Mean Squared Error: 0.03
Mean Absolute Percent Error: 0.05 %

png

fig, ax = plt.subplots()
df = xgb_predict_df_full[xgb_predict_df_full['date'] >= pd.to_datetime(date(2023,1,1))]
ax.plot(df[df['prediction/actual']=='actual']['date'], df[df['prediction/actual']=='actual']['spot_price'], label='actual')
ax.plot(df[df['prediction/actual']=='prediction']['date'], df[df['prediction/actual']=='prediction']['spot_price'], label='prediction')
ax.legend()
ax.set_title('XGBoost Model: Actuals vs.
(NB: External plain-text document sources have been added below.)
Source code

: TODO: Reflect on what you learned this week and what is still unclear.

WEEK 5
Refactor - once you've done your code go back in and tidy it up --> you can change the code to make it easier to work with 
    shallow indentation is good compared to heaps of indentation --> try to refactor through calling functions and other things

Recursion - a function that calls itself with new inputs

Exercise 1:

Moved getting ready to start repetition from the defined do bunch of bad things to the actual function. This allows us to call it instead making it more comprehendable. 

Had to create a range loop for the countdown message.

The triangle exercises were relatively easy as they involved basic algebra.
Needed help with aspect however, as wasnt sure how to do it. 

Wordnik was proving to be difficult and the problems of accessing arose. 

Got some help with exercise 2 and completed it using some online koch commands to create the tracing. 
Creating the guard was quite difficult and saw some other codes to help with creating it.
Predicted')
ax.set_xlabel('Date')
ax.set_ylabel('Price')

y_actuals = y_actual_df['spot_price'].values
y_predict = xgb_predict_df[xgb_predict_df['prediction/actual']=='prediction']['spot_price'].values

print('Mean Squared Error: %.2f'%(mean_squared_error(y_actuals, y_predict)))
print('Mean Absolute Percent Error: %.2f'%(mean_absolute_percentage_error(y_actuals, y_predict)),'%')

Mean Squared Error: 0.11
Mean Absolute Percent Error: 0.11 %

png

Conclusion and Reflections

Overall, the SVR model did the best at predicting future prices for multiple future periods. This is not surprising given that the model performed the best against the testing data. While the first two models overpredicted the spot price, the XGBoost model underpredicted the spot price. However, the XGBoost predicted a closer price during the final period, where the spot price took a dramatic decrease, compared to the first two models.

This project was very interesting to complete. There are a lot of things to take into account with predicting time series data, including how past data should be incorporated as well as how to predict multiple periods in the future. I am happy with the skills I gained completing this project even if the overall model results could be better.

Future improvements can be made by incorporating or testing various rolling average ranges or trying advanced time series data techniques, as the first two models are too dependent on the single rolling-average spot price column. Additionally, finding a way to output confidence intervals similar to the ARMA model would be helpful, as it’s unlikely these models will predict the exact spot price.